▶ The records:
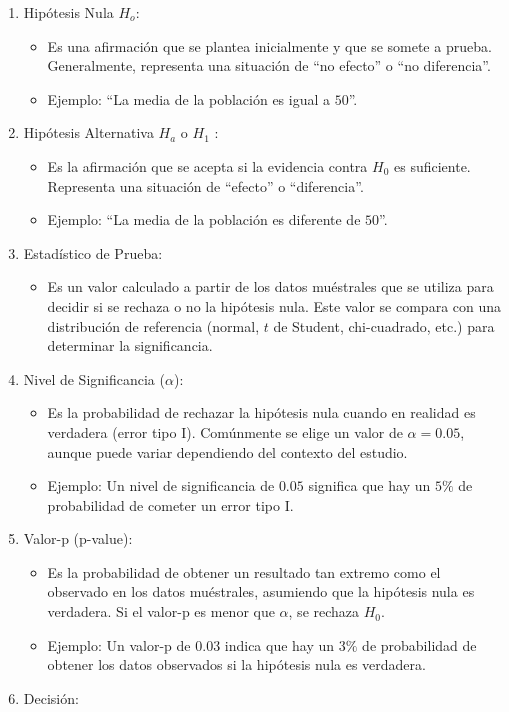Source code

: \documentclass[
  us-letterpaper,
]{scrreprt}
\providecommand{\tightlist}{%
  \setlength{\itemsep}{0pt}\setlength{\parskip}{0pt}}\usepackage{longtable,booktabs,array}
\theoremstyle{plain}
\theoremstyle{plain}
\theoremstyle{definition}
\theoremstyle{remark}
\begin{document}
\begin{enumerate}
\def\labelenumi{\arabic{enumi}.}
\item
  Hipótesis Nula \(H_o\):

  \begin{itemize}
  \item
    Es una afirmación que se plantea inicialmente y que se somete a
    prueba. Generalmente, representa una situación de ``no efecto'' o
    ``no diferencia''.
  \item
    Ejemplo: ``La media de la población es igual a \(50\)''.
  \end{itemize}
\item
  Hipótesis Alternativa \(H_a\) o \(H_1\) :

  \begin{itemize}
  \item
    Es la afirmación que se acepta si la evidencia contra \(H_0\) es
    suficiente. Representa una situación de ``efecto'' o ``diferencia''.
  \item
    Ejemplo: ``La media de la población es diferente de \(50\)''.
  \end{itemize}
\item
  Estadístico de Prueba:

  \begin{itemize}
  \tightlist
  \item
    Es un valor calculado a partir de los datos muéstrales que se
    utiliza para decidir si se rechaza o no la hipótesis nula. Este
    valor se compara con una distribución de referencia (normal, \(t\)
    de Student, chi-cuadrado, etc.) para determinar la significancia.
  \end{itemize}
\item
  Nivel de Significancia (\(\alpha\)):

  \begin{itemize}
  \item
    Es la probabilidad de rechazar la hipótesis nula cuando en realidad
    es verdadera (error tipo I). Comúnmente se elige un valor de
    \(\alpha= 0.05\), aunque puede variar dependiendo del contexto del
    estudio.
  \item
    Ejemplo: Un nivel de significancia de \(0.05\) significa que hay un
    \(5\%\) de probabilidad de cometer un error tipo I.
  \end{itemize}
\item
  Valor-p (p-value):

  \begin{itemize}
  \item
    Es la probabilidad de obtener un resultado tan extremo como el
    observado en los datos muéstrales, asumiendo que la hipótesis nula
    es verdadera. Si el valor-p es menor que \(\alpha\), se rechaza
    \(H_0\).
  \item
    Ejemplo: Un valor-p de \(0.03\) indica que hay un \(3 \%\) de
    probabilidad de obtener los datos observados si la hipótesis nula es
    verdadera.
  \end{itemize}
\item
  Decisión:


\end{enumerate}
\end{document}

▶ Exercise directions:
Would you return the whole listing exactly, without the pictures?

▶ Exercise answer:
Source code

: \documentclass[
  us-letterpaper,
]{scrreprt}
\providecommand{\tightlist}{%
  \setlength{\itemsep}{0pt}\setlength{\parskip}{0pt}}\usepackage{longtable,booktabs,array}
\theoremstyle{plain}
\theoremstyle{plain}
\theoremstyle{definition}
\theoremstyle{remark}
\begin{document}
\begin{enumerate}
\def\labelenumi{\arabic{enumi}.}
\item
  Hipótesis Nula \(H_o\):

  \begin{itemize}
  \item
    Es una afirmación que se plantea inicialmente y que se somete a
    prueba. Generalmente, representa una situación de ``no efecto'' o
    ``no diferencia''.
  \item
    Ejemplo: ``La media de la población es igual a \(50\)''.
  \end{itemize}
\item
  Hipótesis Alternativa \(H_a\) o \(H_1\) :

  \begin{itemize}
  \item
    Es la afirmación que se acepta si la evidencia contra \(H_0\) es
    suficiente. Representa una situación de ``efecto'' o ``diferencia''.
  \item
    Ejemplo: ``La media de la población es diferente de \(50\)''.
  \end{itemize}
\item
  Estadístico de Prueba:

  \begin{itemize}
  \tightlist
  \item
    Es un valor calculado a partir de los datos muéstrales que se
    utiliza para decidir si se rechaza o no la hipótesis nula. Este
    valor se compara con una distribución de referencia (normal, \(t\)
    de Student, chi-cuadrado, etc.) para determinar la significancia.
  \end{itemize}
\item
  Nivel de Significancia (\(\alpha\)):

  \begin{itemize}
  \item
    Es la probabilidad de rechazar la hipótesis nula cuando en realidad
    es verdadera (error tipo I). Comúnmente se elige un valor de
    \(\alpha= 0.05\), aunque puede variar dependiendo del contexto del
    estudio.
  \item
    Ejemplo: Un nivel de significancia de \(0.05\) significa que hay un
    \(5\%\) de probabilidad de cometer un error tipo I.
  \end{itemize}
\item
  Valor-p (p-value):

  \begin{itemize}
  \item
    Es la probabilidad de obtener un resultado tan extremo como el
    observado en los datos muéstrales, asumiendo que la hipótesis nula
    es verdadera. Si el valor-p es menor que \(\alpha\), se rechaza
    \(H_0\).
  \item
    Ejemplo: Un valor-p de \(0.03\) indica que hay un \(3 \%\) de
    probabilidad de obtener los datos observados si la hipótesis nula es
    verdadera.
  \end{itemize}
\item
  Decisión:


\end{enumerate}
\end{document}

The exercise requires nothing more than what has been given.